The Causality Reversal

Real entrepreneurship: Build something valuable → Metrics reflect value created

Metrics obsession: Post impressive metrics → Appearance of value → Monetize appearance

The map has replaced the territory.

The Taxonomy of Empty Metrics

Type 1: Vanity Metrics

What they are: Numbers that look impressive but don't correlate with business health.

Examples:

  • Total impressions (not engagement rate)
  • Gross followers (not active audience)
  • Revenue (not profit, not retention)
  • Waitlist size (not conversion rate)

The problem: They're optimizable independent of actual value creation. You can grow impressions while building nothing. You can inflate followers while having no product. You can claim revenue while losing money.

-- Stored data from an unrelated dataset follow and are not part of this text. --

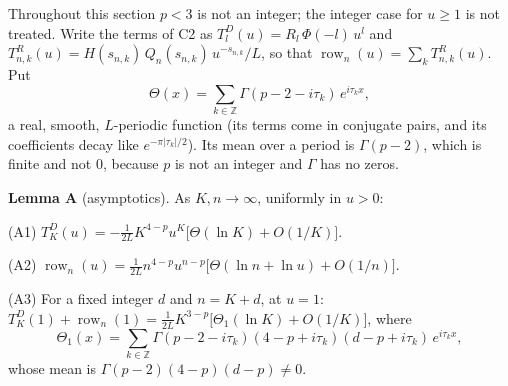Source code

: \documentclass[11pt]{article}
\newcommand{\row}{\operatorname{row}}
\begin{document}
Throughout this section $p<3$ is not an integer; the integer case for $u\ge1$ is not treated. Write the terms of C2 as $T^D_l(u)=R_l\,\Phi(-l)\,u^l$ and $T^R_{n,k}(u)=H(s_{n,k})\,Q_n(s_{n,k})\,u^{-s_{n,k}}/L$, so that $\row_n(u)=\sum_kT^R_{n,k}(u)$. Put
\[
\Theta(x)=\sum_{k\in\mathbb{Z}}\Gamma(p-2-i\tau_k)\,e^{i\tau_kx},
\]
a real, smooth, $L$-periodic function (its terms come in conjugate pairs, and its coefficients decay like $e^{-\pi|\tau_k|/2}$). Its mean over a period is $\Gamma(p-2)$, which is finite and not $0$, because $p$ is not an integer and $\Gamma$ has no zeros.

\medskip
\noindent\textbf{Lemma A} (asymptotics). As $K,n\to\infty$, uniformly in $u>0$:

(A1) $T^D_K(u)=-\frac{1}{2L}K^{4-p}u^K\bigl[\Theta(\ln K)+O(1/K)\bigr]$.

(A2) $\row_n(u)=\frac{1}{2L}n^{4-p}u^{n-p}\bigl[\Theta(\ln n+\ln u)+O(1/n)\bigr]$.

(A3) For a fixed integer $d$ and $n=K+d$, at $u=1$: $T^D_K(1)+\row_n(1)=\frac{1}{2L}K^{3-p}\bigl[\Theta_1(\ln K)+O(1/K)\bigr]$, where
\[
\Theta_1(x)=\sum_{k\in\mathbb{Z}}\Gamma(p-2-i\tau_k)(4-p+i\tau_k)(d-p+i\tau_k)\,e^{i\tau_kx},
\]
whose mean is $\Gamma(p-2)(4-p)(d-p)\ne0$.
\end{document}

Type 2: Decontextualized Metrics

What they are: Numbers stripped of meaning through selective presentation.

Examples:

  • "MRR" without customer count or churn
  • "Revenue" without timeframe or costs
  • "Growth" without baseline or duration
  • "ROI" without investment amount

The problem: A number without context is noise. "$10K MRR" could mean 2 enterprise customers or 1,000 trial conversions. It could be growing or shrinking. It tells you nothing without context—which is why context is omitted.

Type 3: Manipulated Metrics

What they are: Numbers engineered to be impressive rather than accurate.

Examples:

  • Purchased followers added to "organic growth"
  • Revenue screenshots from demo accounts
  • Engagement from pods counted as real reach
  • Testimonials traded among peers presented as customer validation

The problem: The metric is literally false. But it looks identical to a true metric. There's no way to distinguish without verification access.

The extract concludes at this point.